ÉCONOMIE DE PROXIMITÉ - Les commerces de quartier génèrent des revenus

Épiceries et taxiphones rythment le quotidien des quartiers d’Antananarivo, malgré des marges dérisoires. Entre proximité et débrouille, ces petits commerces restent un pilier vital de l’économie de proximité.

Chaque vente contribue aux revenus du foyer.

Dans les quartiers d’Antananarivo, les petits commerces sont présents à presque chaque coin de rue. Épiceries, taxiphones et autres points de vente font partie du quotidien des habitants. Ils répondent aux besoins de consommation de proximité tout en constituant une source de revenus pour leurs exploitants. Malgré des marges souvent limitées, ces activités permettent à de nombreux foyers de subsister grâce à des ventes régulières et à une clientèle fidèle.
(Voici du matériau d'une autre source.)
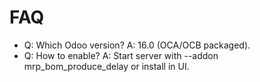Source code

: # FAQ

- Q: Which Odoo version? A: 16.0 (OCA/OCB packaged).
- Q: How to enable? A: Start server with --addon mrp_bom_produce_delay or install in UI.
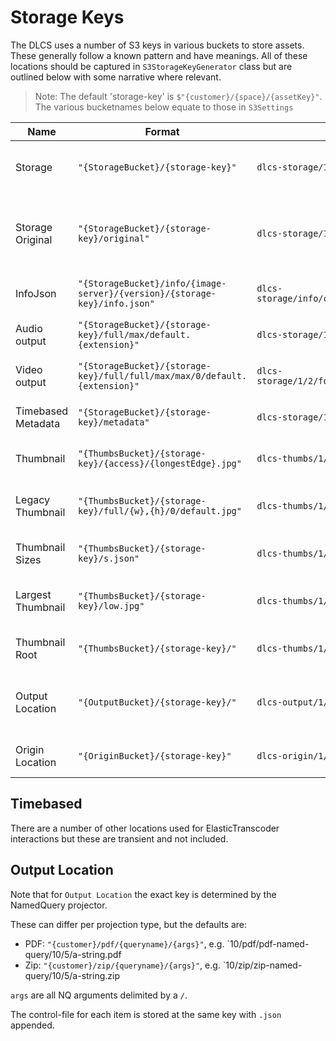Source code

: # Storage Keys

The DLCS uses a number of S3 keys in various buckets to store assets. These generally follow a known pattern and have meanings. All of these locations should be captured in `S3StorageKeyGenerator` class but are outlined below with some narrative where relevant. 

> Note:
> The default 'storage-key' is `$"{customer}/{space}/{assetKey}"`.
> The various bucketnames below equate to those in `S3Settings`

| Name               | Format                                                                    | Example                                                | Description                                                                                       |
| ------------------ | ------------------------------------------------------------------------- | ------------------------------------------------------ | ------------------------------------------------------------------------------------------------- |
| Storage            | `"{StorageBucket}/{storage-key}"`                                         | `dlcs-storage/1/2/foo`                                 | Default location where generated derivatives are stored                                           |
| Storage Original   | `"{StorageBucket}/{storage-key}/original"`                                | `dlcs-storage/1/2/foo/original`                        | Where direct-copy of origin is stored. For `/file/` delivery or images with `use-original` policy |
| InfoJson           | `"{StorageBucket}/info/{image-server}/{version}/{storage-key}/info.json"` | `dlcs-storage/info/cantaloupe/v3/1/2/foo/info.json`    | Location where pregenerated info.json stored                                                       |
| Audio output       | `"{StorageBucket}/{storage-key}/full/max/default.{extension}"`            | `dlcs-storage/1/2/foo/full/max/default.mp3`            | Location where transcoded audio stored                                                            |
| Video output       | `"{StorageBucket}/{storage-key}/full/full/max/max/0/default.{extension}"` | `dlcs-storage/1/2/foo/full/full/max/max/0/default.mp4` | Location where transcoded video stored                                                            |
| Timebased Metadata | `"{StorageBucket}/{storage-key}/metadata"`                                | `dlcs-storage/1/2/foo/metadata`                        | XML blob storing ElasticTranscoder JobId                                                          |
| Thumbnail          | `"{ThumbsBucket}/{storage-key}/{access}/{longestEdge}.jpg"`               | `dlcs-thumbs/1/2/foo/open/100.jpg`                     | Location of specific thumbnail                                                                    |
| Legacy Thumbnail   | `"{ThumbsBucket}/{storage-key}/full/{w},{h}/0/default.jpg"`               | `dlcs-thumbs/1/2/foo/full/100,200/0/default.jpg`       | Location of specific thumbnail using legacy layout                                                |
| Thumbnail Sizes    | `"{ThumbsBucket}/{storage-key}/s.json"`                                   | `dlcs-thumbs/1/2/foo/s.json`                           | JSON blob storing knowng thumbnails                                                               |
| Largest Thumbnail  | `"{ThumbsBucket}/{storage-key}/low.jpg"`                                  | `dlcs-thumbs/1/2/foo/low.jpg`                          | The location of the largest generated thumbnail                                                   |
| Thumbnail Root     | `"{ThumbsBucket}/{storage-key}/"`                                         | `dlcs-thumbs/1/2/foo/`                                 | Root key where thumbnails will reside                                                             |
| Output Location    | `"{OutputBucket}/{storage-key}/"`                                         | `dlcs-output/1/2/foo/`                                 | Root key where DLCS 'output' is stored (e.g. projected NQ to PDF or Zip)                          |
| Origin Location    | `"{OriginBucket}/{storage-key}"`                                          | `dlcs-origin/1/2/foo`                                  | Location where directly uploaded bytes are stored                                                 |

## Timebased

There are a number of other locations used for ElasticTranscoder interactions but these are transient and not included.

## Output Location

Note that for `Output Location` the exact key is determined by the NamedQuery projector.

These can differ per projection type, but the defaults are:

* PDF: `"{customer}/pdf/{queryname}/{args}"`, e.g. `10/pdf/pdf-named-query/10/5/a-string.pdf
* Zip: `"{customer}/zip/{queryname}/{args}"`, e.g. `10/zip/zip-named-query/10/5/a-string.zip

 `args` are all NQ arguments delimited by a `/`.

 The control-file for each item is stored at the same key with `.json` appended.
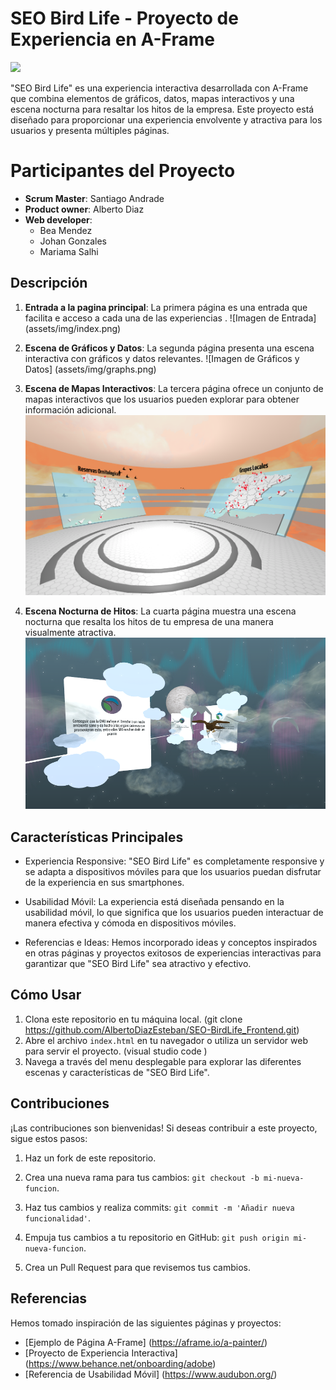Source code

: 

#  SEO Bird Life - Proyecto de Experiencia en A-Frame
	
<img src="(http://www.asociacionparquedunar.org/575-medium_default/seo-birdlife.jpg">

"SEO Bird Life" es una experiencia interactiva desarrollada con A-Frame que combina elementos de gráficos, datos, mapas interactivos y una escena nocturna para resaltar los hitos de la empresa. Este proyecto está diseñado para proporcionar una experiencia envolvente y atractiva para los usuarios y presenta múltiples páginas.

# Participantes del Proyecto

-   **Scrum Master**: Santiago Andrade
-   **Product owner**: Alberto Diaz
-   **Web developer**:
    -   Bea Mendez
    -   Johan Gonzales
    -   Mariama Salhi

## Descripción

1.  **Entrada a la pagina principal**: La primera página es una entrada que facilita e acceso a cada una de las experiencias .
![Imagen de Entrada]		(assets/img/index.png)

    
2.  **Escena de Gráficos y Datos**: La segunda página presenta una escena interactiva con gráficos y datos relevantes.
![Imagen de Gráficos y Datos]	(assets/img/graphs.png)

    
3.  **Escena de Mapas Interactivos**: La tercera página ofrece un conjunto de mapas interactivos que los usuarios pueden explorar para obtener información adicional.
![Imagen de Mapas Interactivos](assets/img/maps.png)

    
4.  **Escena Nocturna de Hitos**: La cuarta página muestra una escena nocturna que resalta los hitos de tu empresa de una manera visualmente atractiva.
![Imagen de Escena Nocturna](assets/img/night.png)


## Características Principales

-   Experiencia Responsive: "SEO Bird Life" es completamente responsive y se adapta a dispositivos móviles para que los usuarios puedan disfrutar de la experiencia en sus smartphones.
    
-   Usabilidad Móvil: La experiencia está diseñada pensando en la usabilidad móvil, lo que significa que los usuarios pueden interactuar de manera efectiva y cómoda en dispositivos móviles. 
    
-   Referencias e Ideas: Hemos incorporado ideas y conceptos inspirados en otras páginas y proyectos exitosos de experiencias interactivas para garantizar que "SEO Bird Life" sea atractivo y efectivo.

## Cómo Usar

1.  Clona este repositorio en tu máquina local.  (git clone https://github.com/AlbertoDiazEsteban/SEO-BirdLife_Frontend.git)    
3.  Abre el archivo `index.html` en tu navegador o utiliza un servidor web para servir el proyecto. (visual studio code )
4.  Navega a través del menu desplegable para explorar las diferentes escenas y características de "SEO Bird Life".

## Contribuciones

¡Las contribuciones son bienvenidas! Si deseas contribuir a este proyecto, sigue estos pasos:

1.  Haz un fork de este repositorio.
    
2.  Crea una nueva rama para tus cambios: `git checkout -b mi-nueva-funcion`.
    
3.  Haz tus cambios y realiza commits: `git commit -m 'Añadir nueva funcionalidad'`.
    
4.  Empuja tus cambios a tu repositorio en GitHub: `git push origin mi-nueva-funcion`.
    
5.  Crea un Pull Request para que revisemos tus cambios.

##  Referencias

Hemos tomado inspiración de las siguientes páginas y proyectos:

-   [Ejemplo de Página A-Frame]			(https://aframe.io/a-painter/)
-   [Proyecto de Experiencia Interactiva]	(https://www.behance.net/onboarding/adobe)
-   [Referencia de Usabilidad Móvil]		(https://www.audubon.org/)

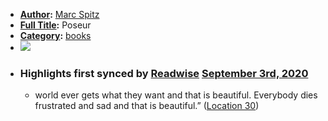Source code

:- **[Author](<Author.md>):** [Marc Spitz](<Marc Spitz.md>)
- **[Full Title](<Full Title.md>):** Poseur
- **[Category](<Category.md>):** [books](<books.md>)
- ![](https://images-na.ssl-images-amazon.com/images/I/51nvN1iE%2BdL._SL400_.jpg)
- ### Highlights first synced by [Readwise](<Readwise.md>) [September 3rd, 2020](<September 3rd, 2020.md>)
    - world ever gets what they want and that is beautiful. Everybody dies frustrated and sad and that is beautiful.” ([Location 30](https://readwise.io/to_kindle?action=open&asin=B00B77AF00&location=30))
Les épiceries figurent parmi les commerces les plus fréquentés des quartiers. Elles proposent des produits de première nécessité, souvent vendus en petites quantités, afin de répondre au pouvoir d’achat des consommateurs. Pour leurs propriétaires, la rentabilité repose moins sur le bénéfice réalisé par produit que sur le volume des ventes et la fidélité de la clientèle. « Ici, on gagne entre 20 et 200 ariary par produit vendu. C’est très peu », explique Lalaina, propriétaire d’une épicerie. Pour maintenir son activité, elle mise sur la proximité, la disponibilité des produits et la relation de confiance avec les habitants du quartier. Les clients habituels représentent une part importante de ses ventes quotidiennes.

Diversification

Les taxiphones occupent également une place dans l’économie de quartier. Si la vente de crédits téléphoniques et de recharges électroniques demeure leur principale activité, elle ne suffit plus toujours à générer des revenus satisfaisants. Plusieurs gérants choisissent ainsi de diversifier leurs offres en proposant des bonbons, des biscuits, des boissons ou d’autres petits produits de consommation. « C’est une activité qui rapporte peu, mais je préfère gagner un peu plutôt que de ne rien gagner du tout », confie Georges, gérant d’un taxiphone. Depuis un kiosque d’environ un mètre de large, il passe la journée à servir les clients. « Je suis dans ce kiosque qui fait moins d’un mètre. Je n’arrive même pas à bouger, mais je dois travailler ici pour avoir de l’argent », raconte-t-il.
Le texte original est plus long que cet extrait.